Document images with source code
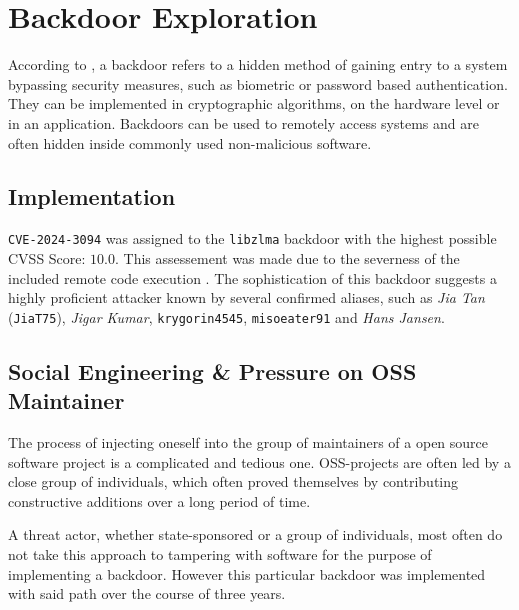 \section{Backdoor Exploration}

According to \cite{wysopal2007static}, a backdoor refers to a hidden method of
gaining entry to a system bypassing security measures, such as biometric or
password based authentication. They can be implemented in cryptographic
algorithms, on the hardware level or in an application. Backdoors can be used
to remotely access systems and are often hidden inside commonly used
non-malicious software.

\subsection{Implementation}

\texttt{CVE-2024-3094} was assigned to the \texttt{libzlma} backdoor with the
highest possible CVSS Score: $10.0$. This assessement was made due to the
severness of the included remote code execution \cite{redhat2024cve}. The
sophistication of this backdoor suggests a highly proficient attacker known by
several confirmed aliases, such as \textit{Jia Tan} (\texttt{JiaT75}),
\textit{Jigar Kumar}, \texttt{krygorin4545}, \texttt{misoeater91} and
\textit{Hans Jansen}.

\subsection{Social Engineering \& Pressure on OSS Maintainer}

The process of injecting oneself into the group of maintainers of a open source
software project is a complicated and tedious one. OSS-projects are often led
by a close group of individuals, which often proved themselves by contributing
constructive additions over a long period of time.

A threat actor, whether state-sponsored or a group of individuals, most often
do not take this approach to tampering with software for the purpose of
implementing a backdoor. However this particular backdoor was implemented with
said path over the course of three years.

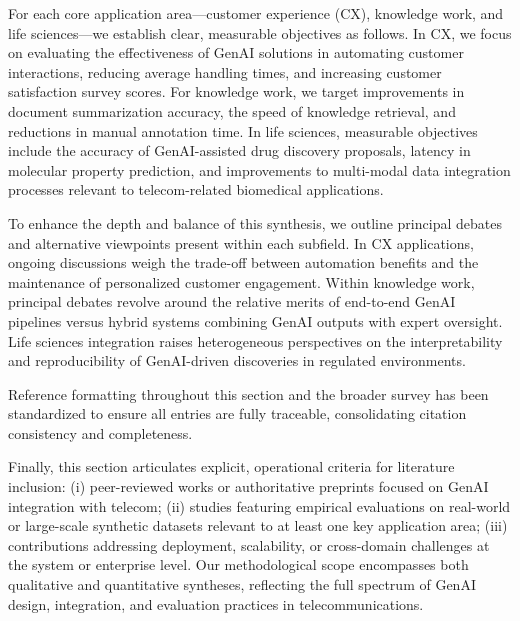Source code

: \documentclass[sigconf]{acmart}
\begin{document}
For each core application area---customer experience (CX), knowledge work, and life sciences---we establish clear, measurable objectives as follows. In CX, we focus on evaluating the effectiveness of GenAI solutions in automating customer interactions, reducing average handling times, and increasing customer satisfaction survey scores. For knowledge work, we target improvements in document summarization accuracy, the speed of knowledge retrieval, and reductions in manual annotation time. In life sciences, measurable objectives include the accuracy of GenAI-assisted drug discovery proposals, latency in molecular property prediction, and improvements to multi-modal data integration processes relevant to telecom-related biomedical applications.

To enhance the depth and balance of this synthesis, we outline principal debates and alternative viewpoints present within each subfield. In CX applications, ongoing discussions weigh the trade-off between automation benefits and the maintenance of personalized customer engagement. Within knowledge work, principal debates revolve around the relative merits of end-to-end GenAI pipelines versus hybrid systems combining GenAI outputs with expert oversight. Life sciences integration raises heterogeneous perspectives on the interpretability and reproducibility of GenAI-driven discoveries in regulated environments.

Reference formatting throughout this section and the broader survey has been standardized to ensure all entries are fully traceable, consolidating citation consistency and completeness.

Finally, this section articulates explicit, operational criteria for literature inclusion: (i) peer-reviewed works or authoritative preprints focused on GenAI integration with telecom; (ii) studies featuring empirical evaluations on real-world or large-scale synthetic datasets relevant to at least one key application area; (iii) contributions addressing deployment, scalability, or cross-domain challenges at the system or enterprise level. Our methodological scope encompasses both qualitative and quantitative syntheses, reflecting the full spectrum of GenAI design, integration, and evaluation practices in telecommunications.
\end{document}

TO DO: Reproduce the lines above exactly, image-free.

WRITTEN SOLUTION:
 \section{Backdoor Exploration}

According to \cite{wysopal2007static}, a backdoor refers to a hidden method of
gaining entry to a system bypassing security measures, such as biometric or
password based authentication. They can be implemented in cryptographic
algorithms, on the hardware level or in an application. Backdoors can be used
to remotely access systems and are often hidden inside commonly used
non-malicious software.

\subsection{Implementation}

\texttt{CVE-2024-3094} was assigned to the \texttt{libzlma} backdoor with the
highest possible CVSS Score: $10.0$. This assessement was made due to the
severness of the included remote code execution \cite{redhat2024cve}. The
sophistication of this backdoor suggests a highly proficient attacker known by
several confirmed aliases, such as \textit{Jia Tan} (\texttt{JiaT75}),
\textit{Jigar Kumar}, \texttt{krygorin4545}, \texttt{misoeater91} and
\textit{Hans Jansen}.

\subsection{Social Engineering \& Pressure on OSS Maintainer}

The process of injecting oneself into the group of maintainers of a open source
software project is a complicated and tedious one. OSS-projects are often led
by a close group of individuals, which often proved themselves by contributing
constructive additions over a long period of time.

A threat actor, whether state-sponsored or a group of individuals, most often
do not take this approach to tampering with software for the purpose of
implementing a backdoor. However this particular backdoor was implemented with
said path over the course of three years.

Source code

: \documentclass[sigconf]{acmart}
\begin{document}
For each core application area---customer experience (CX), knowledge work, and life sciences---we establish clear, measurable objectives as follows. In CX, we focus on evaluating the effectiveness of GenAI solutions in automating customer interactions, reducing average handling times, and increasing customer satisfaction survey scores. For knowledge work, we target improvements in document summarization accuracy, the speed of knowledge retrieval, and reductions in manual annotation time. In life sciences, measurable objectives include the accuracy of GenAI-assisted drug discovery proposals, latency in molecular property prediction, and improvements to multi-modal data integration processes relevant to telecom-related biomedical applications.

To enhance the depth and balance of this synthesis, we outline principal debates and alternative viewpoints present within each subfield. In CX applications, ongoing discussions weigh the trade-off between automation benefits and the maintenance of personalized customer engagement. Within knowledge work, principal debates revolve around the relative merits of end-to-end GenAI pipelines versus hybrid systems combining GenAI outputs with expert oversight. Life sciences integration raises heterogeneous perspectives on the interpretability and reproducibility of GenAI-driven discoveries in regulated environments.

Reference formatting throughout this section and the broader survey has been standardized to ensure all entries are fully traceable, consolidating citation consistency and completeness.

Finally, this section articulates explicit, operational criteria for literature inclusion: (i) peer-reviewed works or authoritative preprints focused on GenAI integration with telecom; (ii) studies featuring empirical evaluations on real-world or large-scale synthetic datasets relevant to at least one key application area; (iii) contributions addressing deployment, scalability, or cross-domain challenges at the system or enterprise level. Our methodological scope encompasses both qualitative and quantitative syntheses, reflecting the full spectrum of GenAI design, integration, and evaluation practices in telecommunications.
\end{document}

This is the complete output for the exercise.